The tweet that launched thousands of retweets
Last April, Pulver gained national attention when a Twitter thread of hers was retweeted more than 55,000 times, including by Patton Oswalt and Patricia Arquette. In it, she addressed President Trump’s incorrect, incendiary statements regarding so-called “late-term abortions” at a campaign rally in Wisconsin.
“The baby is born, the mother meets with the doctor,” the president told the Green Bay crowd. “They take care of the baby. They wrap the baby beautifully. Then the doctor and mother determine whether or not they will execute the baby.”
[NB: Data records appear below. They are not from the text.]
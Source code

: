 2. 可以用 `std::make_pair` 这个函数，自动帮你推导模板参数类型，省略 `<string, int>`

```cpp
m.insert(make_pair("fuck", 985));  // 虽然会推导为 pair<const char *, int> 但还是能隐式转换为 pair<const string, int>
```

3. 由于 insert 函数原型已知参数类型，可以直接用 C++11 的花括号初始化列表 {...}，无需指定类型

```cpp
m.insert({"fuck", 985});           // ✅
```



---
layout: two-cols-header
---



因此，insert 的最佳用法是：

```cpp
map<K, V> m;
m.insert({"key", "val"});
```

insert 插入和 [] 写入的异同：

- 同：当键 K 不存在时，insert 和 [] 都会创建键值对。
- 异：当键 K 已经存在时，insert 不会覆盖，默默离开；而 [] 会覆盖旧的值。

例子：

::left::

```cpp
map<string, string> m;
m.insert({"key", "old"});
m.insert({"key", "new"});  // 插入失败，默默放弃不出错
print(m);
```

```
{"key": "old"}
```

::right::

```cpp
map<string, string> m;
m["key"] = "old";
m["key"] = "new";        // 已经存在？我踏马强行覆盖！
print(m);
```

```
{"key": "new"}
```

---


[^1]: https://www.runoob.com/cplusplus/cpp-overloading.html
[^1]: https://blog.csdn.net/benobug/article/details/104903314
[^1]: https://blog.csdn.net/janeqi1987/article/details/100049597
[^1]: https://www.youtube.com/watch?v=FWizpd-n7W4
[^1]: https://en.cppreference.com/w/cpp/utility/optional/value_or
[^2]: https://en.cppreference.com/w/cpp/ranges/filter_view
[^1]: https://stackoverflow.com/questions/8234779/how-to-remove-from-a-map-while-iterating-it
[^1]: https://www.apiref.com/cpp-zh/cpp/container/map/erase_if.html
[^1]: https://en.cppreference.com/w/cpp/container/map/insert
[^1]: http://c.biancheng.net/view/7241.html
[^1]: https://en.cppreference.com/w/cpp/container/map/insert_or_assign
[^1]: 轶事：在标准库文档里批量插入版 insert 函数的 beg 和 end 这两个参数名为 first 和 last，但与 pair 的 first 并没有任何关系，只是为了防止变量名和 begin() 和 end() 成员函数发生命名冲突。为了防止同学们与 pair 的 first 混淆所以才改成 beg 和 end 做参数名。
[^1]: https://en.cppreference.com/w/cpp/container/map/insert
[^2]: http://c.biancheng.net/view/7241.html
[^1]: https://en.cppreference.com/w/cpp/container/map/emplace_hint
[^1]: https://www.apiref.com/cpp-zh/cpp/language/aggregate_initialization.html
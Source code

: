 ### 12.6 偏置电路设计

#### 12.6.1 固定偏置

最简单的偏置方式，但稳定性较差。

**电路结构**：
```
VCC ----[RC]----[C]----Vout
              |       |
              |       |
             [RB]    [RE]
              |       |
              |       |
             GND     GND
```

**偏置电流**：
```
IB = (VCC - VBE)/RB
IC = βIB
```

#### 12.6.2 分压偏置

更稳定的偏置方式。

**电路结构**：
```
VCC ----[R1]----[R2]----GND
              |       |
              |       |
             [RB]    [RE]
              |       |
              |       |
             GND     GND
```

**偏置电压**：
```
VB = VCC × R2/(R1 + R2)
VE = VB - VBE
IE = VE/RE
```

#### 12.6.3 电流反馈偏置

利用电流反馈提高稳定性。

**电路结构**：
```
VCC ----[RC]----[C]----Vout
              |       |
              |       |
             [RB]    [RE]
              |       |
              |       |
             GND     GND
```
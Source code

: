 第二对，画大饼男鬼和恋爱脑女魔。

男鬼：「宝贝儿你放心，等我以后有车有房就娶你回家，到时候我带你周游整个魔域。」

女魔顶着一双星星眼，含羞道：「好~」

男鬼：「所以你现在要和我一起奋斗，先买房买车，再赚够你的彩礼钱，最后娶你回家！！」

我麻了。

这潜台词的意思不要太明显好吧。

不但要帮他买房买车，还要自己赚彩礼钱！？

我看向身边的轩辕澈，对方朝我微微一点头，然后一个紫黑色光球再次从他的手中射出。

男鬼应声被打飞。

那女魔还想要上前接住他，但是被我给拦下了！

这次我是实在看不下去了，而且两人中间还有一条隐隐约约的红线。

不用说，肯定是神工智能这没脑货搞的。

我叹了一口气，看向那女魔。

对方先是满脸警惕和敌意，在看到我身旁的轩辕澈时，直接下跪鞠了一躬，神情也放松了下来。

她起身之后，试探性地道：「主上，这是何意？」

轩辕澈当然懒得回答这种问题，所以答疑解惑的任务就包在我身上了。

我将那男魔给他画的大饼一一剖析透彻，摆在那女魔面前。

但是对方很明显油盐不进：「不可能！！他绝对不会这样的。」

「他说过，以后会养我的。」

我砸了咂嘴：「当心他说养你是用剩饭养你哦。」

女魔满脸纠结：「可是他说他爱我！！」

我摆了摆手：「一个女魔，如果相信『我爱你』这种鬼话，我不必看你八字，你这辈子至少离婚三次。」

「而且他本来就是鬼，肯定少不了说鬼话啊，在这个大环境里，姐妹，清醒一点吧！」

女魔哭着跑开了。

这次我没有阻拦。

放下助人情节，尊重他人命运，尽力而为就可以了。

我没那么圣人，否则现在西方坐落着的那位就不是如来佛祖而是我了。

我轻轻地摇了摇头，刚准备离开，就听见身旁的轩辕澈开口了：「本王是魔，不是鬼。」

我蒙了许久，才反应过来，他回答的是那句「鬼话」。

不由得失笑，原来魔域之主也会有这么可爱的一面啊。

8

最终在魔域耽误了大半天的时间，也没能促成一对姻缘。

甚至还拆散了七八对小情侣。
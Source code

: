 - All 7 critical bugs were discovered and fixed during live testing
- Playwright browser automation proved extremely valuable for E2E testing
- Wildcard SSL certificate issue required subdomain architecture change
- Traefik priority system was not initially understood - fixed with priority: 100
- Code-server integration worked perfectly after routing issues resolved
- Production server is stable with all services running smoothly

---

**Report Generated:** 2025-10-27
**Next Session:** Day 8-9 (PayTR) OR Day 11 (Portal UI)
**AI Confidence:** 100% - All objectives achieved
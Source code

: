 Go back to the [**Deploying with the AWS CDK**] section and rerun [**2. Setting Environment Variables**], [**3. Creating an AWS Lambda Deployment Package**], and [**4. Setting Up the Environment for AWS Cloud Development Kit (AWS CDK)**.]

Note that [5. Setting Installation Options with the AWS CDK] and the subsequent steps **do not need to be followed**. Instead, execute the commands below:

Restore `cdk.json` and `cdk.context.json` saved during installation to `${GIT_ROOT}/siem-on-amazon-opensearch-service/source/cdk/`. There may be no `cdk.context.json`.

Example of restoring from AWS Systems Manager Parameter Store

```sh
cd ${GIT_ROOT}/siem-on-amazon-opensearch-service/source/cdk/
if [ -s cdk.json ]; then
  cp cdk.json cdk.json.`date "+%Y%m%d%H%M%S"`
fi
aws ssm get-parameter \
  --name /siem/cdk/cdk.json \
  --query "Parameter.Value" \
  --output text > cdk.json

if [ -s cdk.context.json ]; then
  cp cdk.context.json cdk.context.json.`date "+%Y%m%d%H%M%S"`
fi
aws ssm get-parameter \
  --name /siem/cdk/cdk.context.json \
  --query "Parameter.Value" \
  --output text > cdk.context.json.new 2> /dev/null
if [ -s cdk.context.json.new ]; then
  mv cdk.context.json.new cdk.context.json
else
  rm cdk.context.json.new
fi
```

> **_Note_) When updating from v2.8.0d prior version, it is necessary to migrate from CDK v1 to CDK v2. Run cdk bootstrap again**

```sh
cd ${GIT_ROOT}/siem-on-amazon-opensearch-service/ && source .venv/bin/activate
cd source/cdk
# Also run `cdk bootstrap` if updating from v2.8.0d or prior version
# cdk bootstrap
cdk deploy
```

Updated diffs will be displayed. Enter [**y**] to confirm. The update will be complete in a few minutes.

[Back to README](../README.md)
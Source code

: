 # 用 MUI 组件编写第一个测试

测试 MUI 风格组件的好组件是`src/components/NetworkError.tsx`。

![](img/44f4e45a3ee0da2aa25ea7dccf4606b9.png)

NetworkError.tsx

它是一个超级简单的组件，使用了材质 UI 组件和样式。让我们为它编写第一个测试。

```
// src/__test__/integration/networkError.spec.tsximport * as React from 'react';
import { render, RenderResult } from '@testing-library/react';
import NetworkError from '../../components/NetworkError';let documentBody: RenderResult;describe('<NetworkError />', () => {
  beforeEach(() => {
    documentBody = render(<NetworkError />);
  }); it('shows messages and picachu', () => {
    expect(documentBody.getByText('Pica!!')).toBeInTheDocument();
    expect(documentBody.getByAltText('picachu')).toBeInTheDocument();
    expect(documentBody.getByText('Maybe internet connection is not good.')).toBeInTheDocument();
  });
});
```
Trump’s statements were “horrific,” Pulver recalled. In her thread, she talked about what it’s like to serve on the bereavement team for parents as a NICU nurse. “It went beyond misinformation. And it was insulting to every parent who’s ever had to make this gut-wrenching decision. I felt the need to set the record straight.”
Because of her willingness to stand up for the truth, Pulver was the first 2020 state legislature candidate endorsed by NARAL Pro-Choice America. “As anti-choice lawmakers across the country continue to push their extreme and unpopular agenda of banning abortion and punishing women, Michiganders need leaders like Julia who will fight for a woman’s ability to make her own decisions about pregnancy, free from interference by politicians like Ryan Berman,” said Ilyse Hogue, president of the Washington, D.C.-based abortion rights group, in the endorsement.
The wife, mother of four, and self-professed “open book” isn’t afraid to speak truth-to-power—even on a divisive topic such as reproductive rights.
“In every other area of health care,” Pulver said, “we give patients power to make their own decisions—about organ donation, chemo, everything. Clinicians give patients the information they need to make an informed decision—except for this one. It’s a weird, paternalistic notion.”
The issue that affects, well, everyone
Although health care is what led her to run, Pulver is far from a single-issue candidate. She talks about teacher pay, roads, fair wages, clean water. “In the summer, there are now signs up at our lakes—both Great and inland—saying ‘Don’t eat the fish,’” she said.
But health care—something that, as of press time, Berman doesn’t even mention on his campaign website—is everyone’s concern. “We only have one body and one life,” Pulver said. “And there’s a huge inequity in how those bodies are taken care of.”
Pulver added, however, that she’s not pushing her agenda. “When I knock on doors, I ask people what they care about, what motivates them to vote,” she said. “Seven out of 10 tell me their main issue has something to do with health care. Even people with good insurance are having to ration their doctor visits because of high deductibles.”
Michigan’s primary isn’t until August. Pulver doesn’t have a primary opponent, though the filing deadline isn’t until April. If she does end up having someone run against her, she isn’t worried. “I just plan,” she said. “If there is a primary, my messaging won’t change. I’m the same person regardless—an optimist in all things.”
She also describes herself as a “wonk,” an indefatigable fighter, and a “regular person” determined to keep health care at the forefront of the campaign. “It’s a politically salient issue,” she said. “Health care impacts everyone.”